JR東海の回答に対して、同年8月に開かれた大井川利水関係協議会意見交換会で染谷絹代島田市長は「場合によっては、(JR東海が)東電から水利権を買い取るという方法もある。取水の制限を要請するのは難しいが、水利権を買うという方法も考えられる」などと述べ、流域の首長はリニア問題解決に当たって、JR東海が田代ダムから流出する水で代償させる方策を述べた。
これまでの県専門部会の議論で、JR東海は先進坑が開通するまで、工事中の作業員の安全上、山梨県側に10カ月間毎秒0・08㎥(平均)、長野県側に7カ月間毎秒0・004㎥(同)の流出はやむをえないとしている。染谷市長の現実的な解決策を求める発言にもかかわらず、川勝知事はJR東海とのリニア議論になると、“命の水”を持ち出して「水1滴たりとも県外流出は許可できない」とはねつけ続けている。
水利権の許可権限を持つ国交省静岡河川事務所は「リニア問題については、こちらの担当ではない。水利権を民間同士で売買するという議論をしたことはない」などと回答した。
東電から得た金は一般財源に
染谷発言を受けた昨年9月の知事会見で、石川嘉延前知事が東電に水利権の交渉をしたことにも触れた記者の質問に、川勝知事は「水が取り戻せるかどうか現地(早川町)に入った。
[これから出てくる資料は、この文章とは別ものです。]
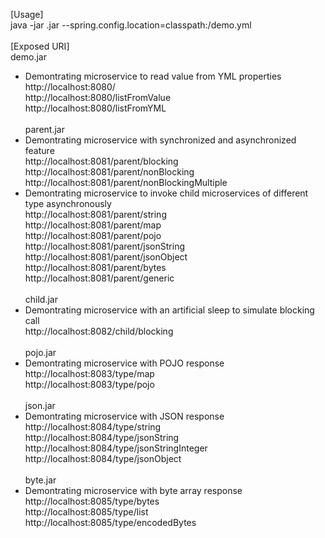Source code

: [Usage]  <br />
java -jar <project>.jar --spring.config.location=classpath:/demo.yml  <br />
  <br />
[Exposed URI]  <br />
demo.jar  <br />
- Demontrating microservice to read value from YML properties  <br />
	http://localhost:8080/  <br />
	http://localhost:8080/listFromValue  <br />
	http://localhost:8080/listFromYML  <br />
  <br />
parent.jar  <br />
- Demontrating microservice with synchronized and asynchronized feature  <br />
	http://localhost:8081/parent/blocking  <br />
	http://localhost:8081/parent/nonBlocking  <br />
	http://localhost:8081/parent/nonBlockingMultiple  <br />
- Demontrating microservice to invoke child microservices of different type asynchronously  <br />
	http://localhost:8081/parent/string  <br />
	http://localhost:8081/parent/map  <br />
	http://localhost:8081/parent/pojo  <br />
	http://localhost:8081/parent/jsonString  <br />
	http://localhost:8081/parent/jsonObject  <br />
	http://localhost:8081/parent/bytes  <br />
	http://localhost:8081/parent/generic  <br />
  <br />
child.jar  <br />
- Demontrating microservice with an artificial sleep to simulate blocking call  <br />
	http://localhost:8082/child/blocking  <br />
  <br />
pojo.jar  <br />
- Demontrating microservice with POJO response  <br />
	http://localhost:8083/type/map  <br />
	http://localhost:8083/type/pojo  <br />
  <br />
json.jar  <br />
- Demontrating microservice with JSON response  <br />
	http://localhost:8084/type/string  <br />
	http://localhost:8084/type/jsonString  <br />
	http://localhost:8084/type/jsonStringInteger  <br />
	http://localhost:8084/type/jsonObject  <br />
  <br />
byte.jar  <br />
- Demontrating microservice with byte array response  <br />
	http://localhost:8085/type/bytes  <br />
	http://localhost:8085/type/list  <br />
	http://localhost:8085/type/encodedBytes  <br />
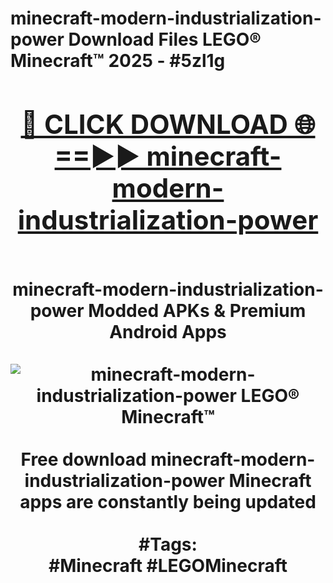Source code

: <h1>minecraft-modern-industrialization-power Download Files LEGO® Minecraft™ 2025 - #5zl1g
<br>
<div align="center">
<h2><a href="https://apps.freeplayer.one?minecraft-modern-industrialization-power" rel="nofollow">🔴 CLICK DOWNLOAD 🌐==►► minecraft-modern-industrialization-power</a></h2>
<br>
minecraft-modern-industrialization-power Modded APKs & Premium Android Apps
<br>
<br>
<a href="https://apps.freeplayer.one?minecraft-modern-industrialization-power" rel="nofollow" data-target="animated-image.originalLink"><img src="https://github.com/user-attachments/assets/0f9c940e-d8b0-45ae-aac7-cd30a18b3e1c" alt="minecraft-modern-industrialization-power LEGO® Minecraft™" style="max-width: 100%; display: inline-block;" data-target="animated-image.originalImage"></a>
<br><br>
Free download minecraft-modern-industrialization-power Minecraft apps are constantly being updated
<br><br>
#Tags:
<br>
#Minecraft #LEGOMinecraft
</div>
<br>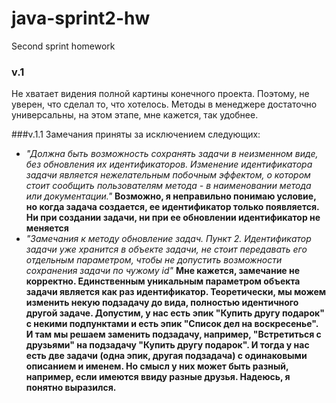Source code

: # java-sprint2-hw
Second sprint homework

### v.1 
Не хватает видения полной картины конечного проекта. Поэтому, не уверен, что сделал то, что хотелось.
   Методы в менеджере достаточно универсальны, на этом этапе, мне кажется, так удобнее. 

###v.1.1 
Замечания приняты за исключением следующих:
* *"Должна быть возможность сохранять задачи в неизменном виде, без обновления их идентификаторов.
Изменение идентификатора задачи является нежелательным побочным эффектом, о котором стоит сообщить пользователям 
метода - в наименовании метода или документации."*
 __Возможно, я неправильно понимаю условие, но когда задача создается, ее идентификатор только появляется.
Ни при создании задачи, ни при ее обновлении идентификатор не меняется__
* *"Замечания к методу обновление задач. Пункт 2. Идентификатор задачи уже хранится в объекте задачи, не стоит передавать его отдельным параметром, 
чтобы не допустить возможности сохранения задачи по чужому id"* 
     __Мне кажется, замечание не корректно. Единственным уникальным параметром объекта задачи является как раз идентификатор.
Теоретически, мы можем изменить некую подзадачу до вида, полностью идентичного другой задаче. Допустим, у нас
есть эпик "Купить другу подарок" с некими подпунктами и есть эпик "Список дел на воскресенье". И там мы решаем заменить подзадачу, например,
"Встретиться с друзьями" на подзадачу "Купить другу подарок". И тогда у нас есть две задачи (одна эпик, другая подзадача) с 
 одинаковыми описанием и именем. Но смысл у них может быть разный, например, если имеются ввиду разные друзья. Надеюсь, я понятно
 выразился.__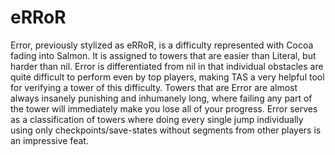 # eRRoR

Error, previously stylized as eRRoR, is a difficulty represented with Cocoa fading into Salmon. It is assigned to towers that are easier than Literal, but harder than nil. Error is differentiated from nil in that individual obstacles are quite difficult to perform even by top players, making TAS a very helpful tool for verifying a tower of this difficulty. Towers that are Error are almost always insanely punishing and inhumanely long, where failing any part of the tower will immediately make you lose all of your progress. Error serves as a classification of towers where doing every single jump individually using only checkpoints/save-states without segments from other players is an impressive feat.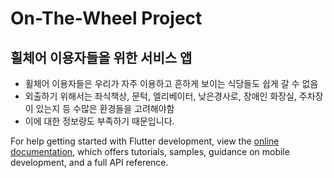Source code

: # On-The-Wheel Project



## 휠체어 이용자들을 위한 서비스 앱

- 휠체어 이용자들은 우리가 자주 이용하고 흔하게 보이는 식당들도 쉽게 갈 수 없음
- 외출하기 위해서는 좌식책상, 문턱, 엘리베이터, 낮은경사로, 장애인 화장실, 주차장이 있는지 등 수많은 환경들을 고려해야함
- 이에 대한 정보량도 부족하기 때문입니다.


For help getting started with Flutter development, view the
[online documentation](https://docs.flutter.dev/), which offers tutorials,
samples, guidance on mobile development, and a full API reference.
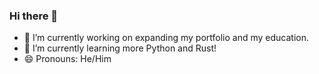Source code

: ### Hi there 👋
- 🔭 I’m currently working on expanding my portfolio and my education. 
- 🌱 I’m currently learning more Python and Rust!
- 😄 Pronouns: He/Him
<!--
**LuckyLuc96/LuckyLuc96** is a ✨ _special_ ✨ repository because its `README.md` (this file) appears on your GitHub profile.

Here are some ideas to get you started:
https://docs.github.com/en/get-started/writing-on-github/getting-started-with-writing-and-formatting-on-github/basic-writing-and-formatting-syntax


- 👯 I’m looking to collaborate on ...
- 🤔 I’m looking for help with ...
- 💬 Ask me about ...

-->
早川町にとっては電源立地交付金の入る不可欠な施設(東電の田代川第一発電所、第二発電所)。JR東海がやることは湧水を戻すことで(水利権の買い取りは)筋違い」などと述べ、染谷発言を否定するとともに、知事本人が田代ダムの「水返せ」運動の先頭に立つことへの言及を避けた。
2017年度から2019年度まで3年間の田代ダムの流水占用料について静岡県への情報公開請求で、2017、2018年度に年額3097万円、2019年度に同3125万円を東電が県に支払っていることがわかった。1980年以降の40年間だけでも優に10億円を超える。


県議会12月定例会で田代ダム問題を質問する元島田市長の桜井勝郎県議(前列右)、すぐ隣に川勝知事(前列左、筆者撮影)
流水占用料は一般財源であり、使途は県の判断に委ねられる。田代ダムから得られた多額の費用は水源涵養などの事業には使われていない。上流部では水源を守る森林荒廃が顕著だが、県の対策事業にはなく、護岸整備などの河川管理にも充当されていない。
桜井県議は「田代ダムでそんな多額の流水占用料が支払われていることを初めて知った。川勝知事が“命の水”を守ると言うならば、そのお金を使って、県のやるべき事業をちゃんとすべきだ」などと話した。
「“命の水”を守る」という川勝知事の発言は、内容の伴わない欺瞞に満ちた言動にしか聞こえない。